_AIM OF THE TASK_
Could you say how many lines in the entries contain the string "Launch"? Give only that number.

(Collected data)
# # # # #
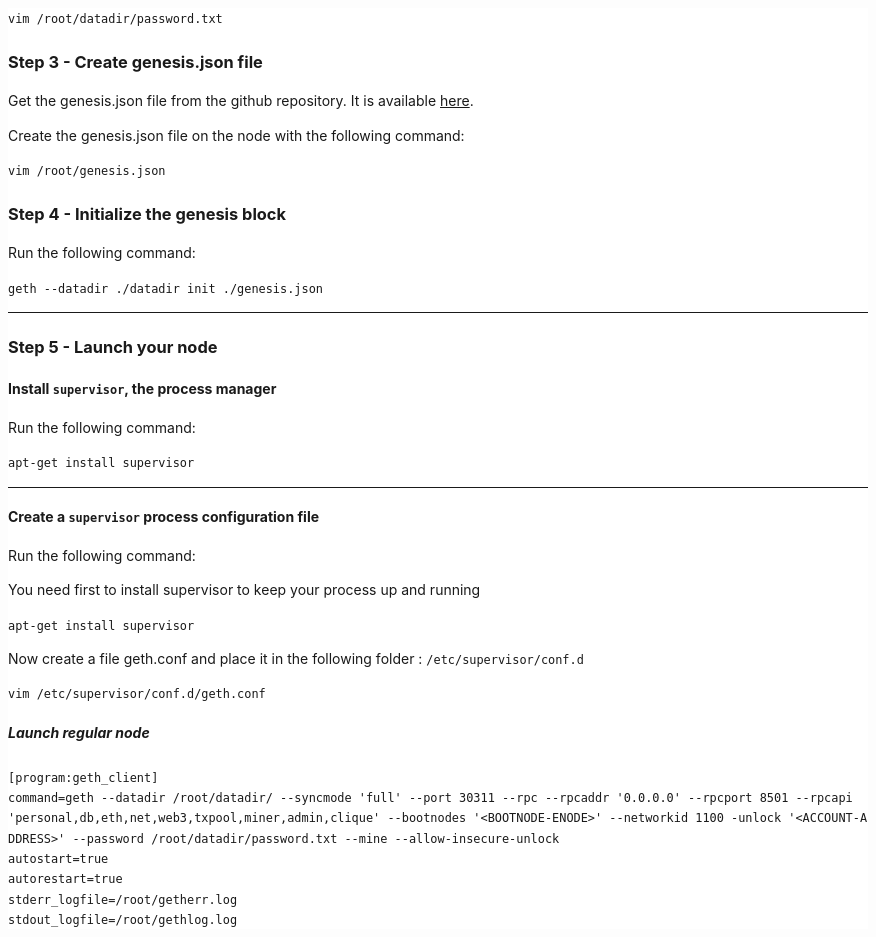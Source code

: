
 ```shell
vim /root/datadir/password.txt
```

### Step 3 - Create genesis.json file

Get the genesis.json file from the github repository. It is available [here](genesis.json).

Create the genesis.json file on the node with the following command:
```shell
vim /root/genesis.json
```

### Step 4 - Initialize the genesis block

Run the following command:
```shell
geth --datadir ./datadir init ./genesis.json
```

-----

### Step 5 - Launch your node

#### Install ``supervisor``, the process manager

Run the following command:
```shell
apt-get install supervisor
```

-----

#### Create a ``supervisor`` process configuration file

Run the following command:

You need first to install supervisor to keep your process up and running

```shell
apt-get install supervisor
```

Now create a file geth.conf and place it in the following folder : ``/etc/supervisor/conf.d``

```shell
vim /etc/supervisor/conf.d/geth.conf
```

##### Launch regular node

```shell
[program:geth_client]
command=geth --datadir /root/datadir/ --syncmode 'full' --port 30311 --rpc --rpcaddr '0.0.0.0' --rpcport 8501 --rpcapi 'personal,db,eth,net,web3,txpool,miner,admin,clique' --bootnodes '<BOOTNODE-ENODE>' --networkid 1100 -unlock '<ACCOUNT-ADDRESS>' --password /root/datadir/password.txt --mine --allow-insecure-unlock
autostart=true
autorestart=true
stderr_logfile=/root/getherr.log
stdout_logfile=/root/gethlog.log
```

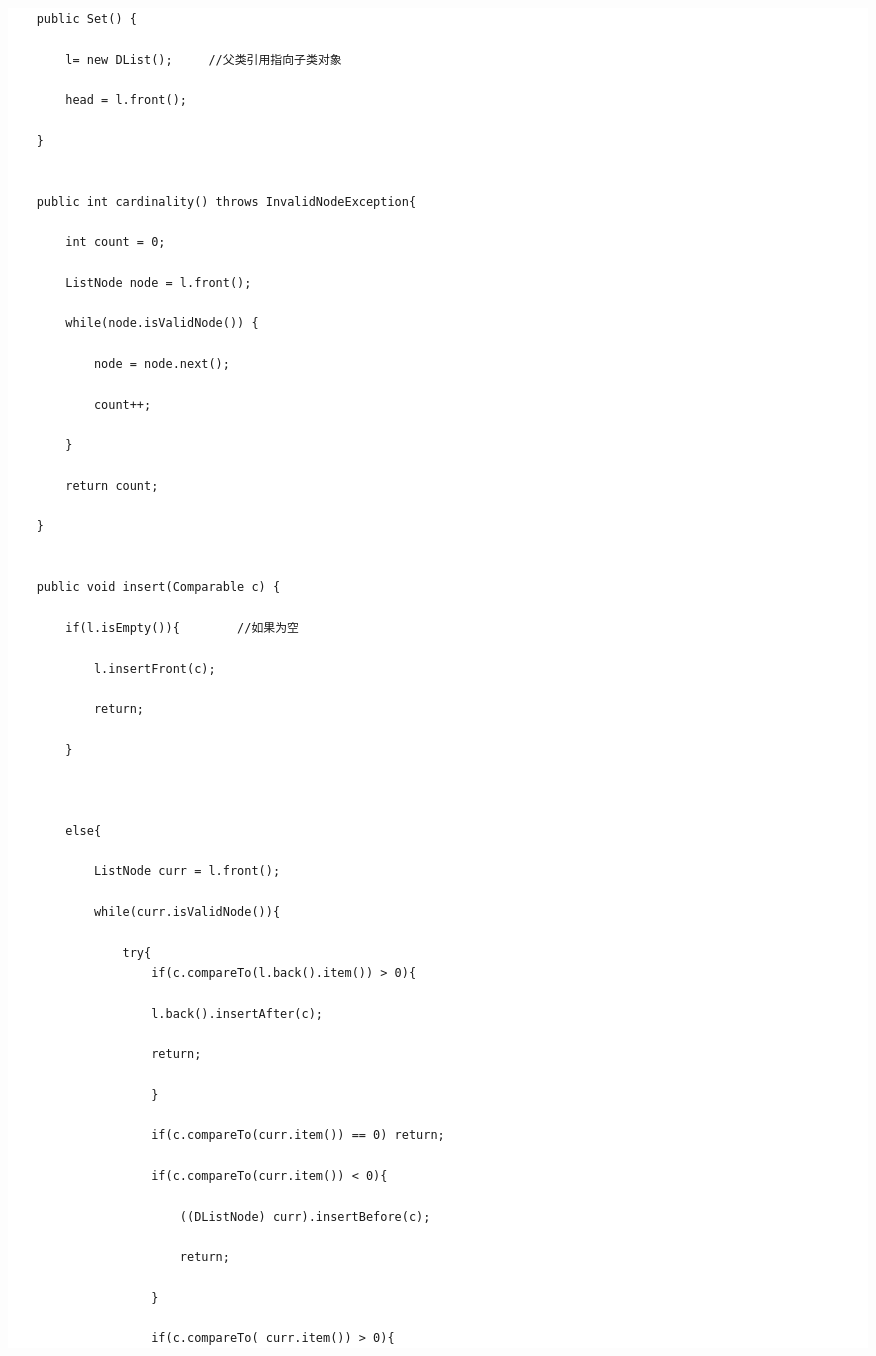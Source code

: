		public Set() { 
   
			l= new DList();  	//父类引用指向子类对象

	 		head = l.front();

  		}


  		public int cardinality() throws InvalidNodeException{

	  		int count = 0;
    
	  		ListNode node = l.front();

	  		while(node.isValidNode()) {

		  		node = node.next();

		  		count++;

	  		}

	  		return count;

  		}


  		public void insert(Comparable c) {

  			if(l.isEmpty()){		//如果为空

		  		l.insertFront(c);

		  		return;

	  		}



	  		else{

		  		ListNode curr = l.front();

		  		while(curr.isValidNode()){

			  		try{
				  		if(c.compareTo(l.back().item()) > 0){

					 	l.back().insertAfter(c);

					  	return;

				  		}

				  		if(c.compareTo(curr.item()) == 0) return;

				  		if(c.compareTo(curr.item()) < 0){

					  		((DListNode) curr).insertBefore(c);

					  		return;

				  		}

				  		if(c.compareTo( curr.item()) > 0){
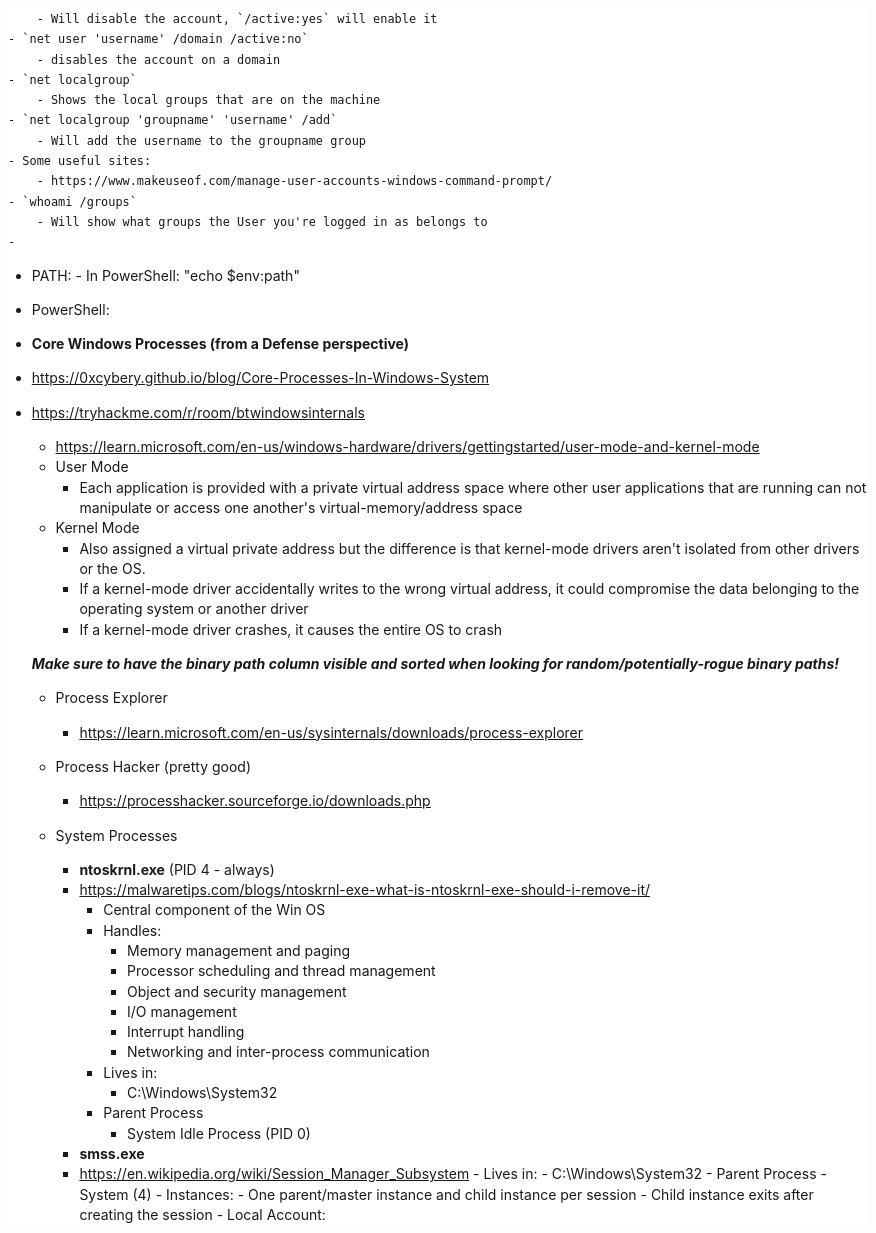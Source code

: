 		- Will disable the account, `/active:yes` will enable it
	- `net user 'username' /domain /active:no`
		- disables the account on a domain
	- `net localgroup`
		- Shows the local groups that are on the machine
	- `net localgroup 'groupname' 'username' /add`
		- Will add the username to the groupname group
	- Some useful sites:
		- https://www.makeuseof.com/manage-user-accounts-windows-command-prompt/
	- `whoami /groups`
		- Will show what groups the User you're logged in as belongs to
	- 
- PATH:
	  - In PowerShell:
		  "echo $env:path"

- PowerShell:

- **Core Windows Processes (from a Defense perspective)**
- https://0xcybery.github.io/blog/Core-Processes-In-Windows-System
- https://tryhackme.com/r/room/btwindowsinternals
	- https://learn.microsoft.com/en-us/windows-hardware/drivers/gettingstarted/user-mode-and-kernel-mode
	- User Mode
		- Each application is provided with a private virtual address space where other user applications that are running can not manipulate or access one another's virtual-memory/address space
	- Kernel Mode
		- Also assigned a virtual private address but the difference is that kernel-mode drivers aren't isolated from other drivers or the OS. 
		- If a kernel-mode driver accidentally writes to the wrong virtual address, it could compromise the data belonging to the operating system or another driver
		- If a kernel-mode driver crashes, it causes the entire OS to crash

	***Make sure to have the binary path column visible and sorted when looking for random/potentially-rogue binary paths!***
	- Process Explorer
		- https://learn.microsoft.com/en-us/sysinternals/downloads/process-explorer
	- Process Hacker (pretty good)
		- https://processhacker.sourceforge.io/downloads.php

	- System Processes
		- **ntoskrnl.exe** (PID 4 - always)
		- https://malwaretips.com/blogs/ntoskrnl-exe-what-is-ntoskrnl-exe-should-i-remove-it/
			- Central component of the Win OS 
			- Handles:
				- Memory management and paging
				- Processor scheduling and thread management
				- Object and security management
				- I/O management
				- Interrupt handling
				- Networking and inter-process communication
			- Lives in:
				- C:\Windows\System32
			- Parent Process
				- System Idle Process (PID 0)
		- **smss.exe**
		- https://en.wikipedia.org/wiki/Session_Manager_Subsystem
				- Lives in:
					- C:\Windows\System32
				- Parent Process
					- System (4)
				- Instances:
					- One parent/master instance and child instance per session
						- Child instance exits after creating the session
				- Local Account:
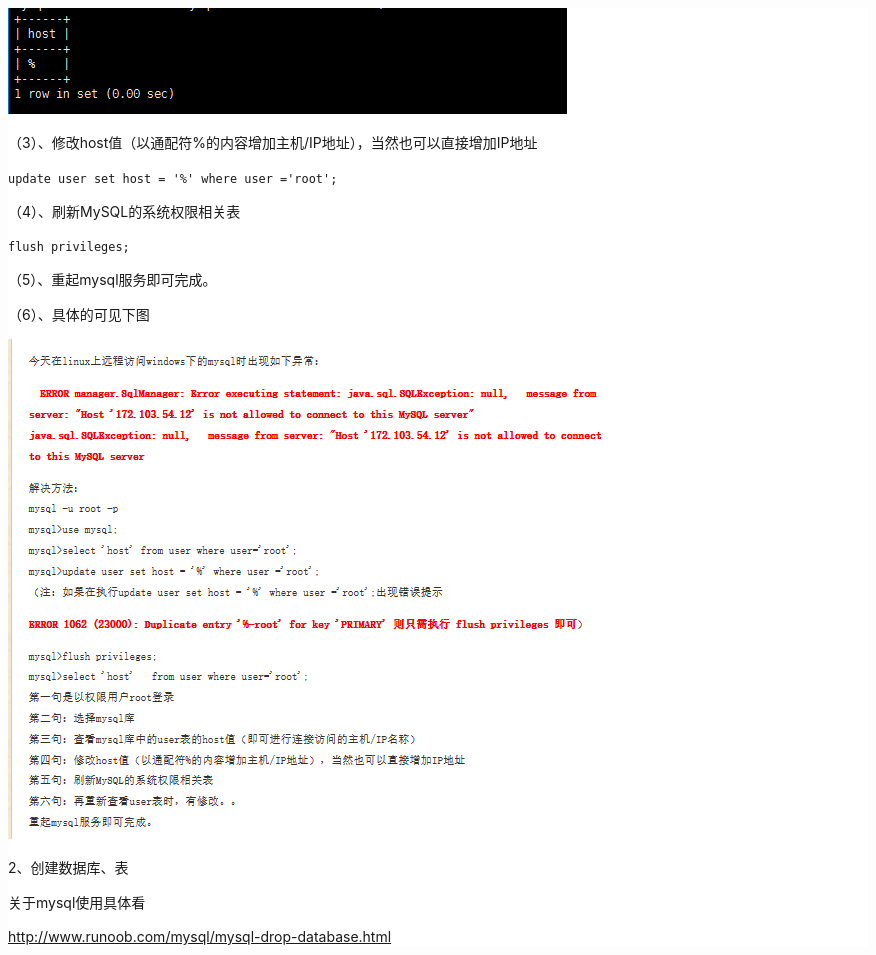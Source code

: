 ![img](https://raw.githubusercontent.com/YangKing0834131/YangKing0834131.github.io/master/_posts/image/2019-01-25/48.png)

（3）、修改host值（以通配符%的内容增加主机/IP地址），当然也可以直接增加IP地址 

```
update user set host = '%' where user ='root'; 
```

（4）、刷新MySQL的系统权限相关表 

```
flush privileges; 
```

（5）、重起mysql服务即可完成。

（6）、具体的可见下图

![](https://raw.githubusercontent.com/YangKing0834131/YangKing0834131.github.io/master/_posts/image/2019-01-25/49.png)

2、创建数据库、表

关于mysql使用具体看

http://www.runoob.com/mysql/mysql-drop-database.html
# # # # #
_ANSWER TO THIS EXERCISE_
2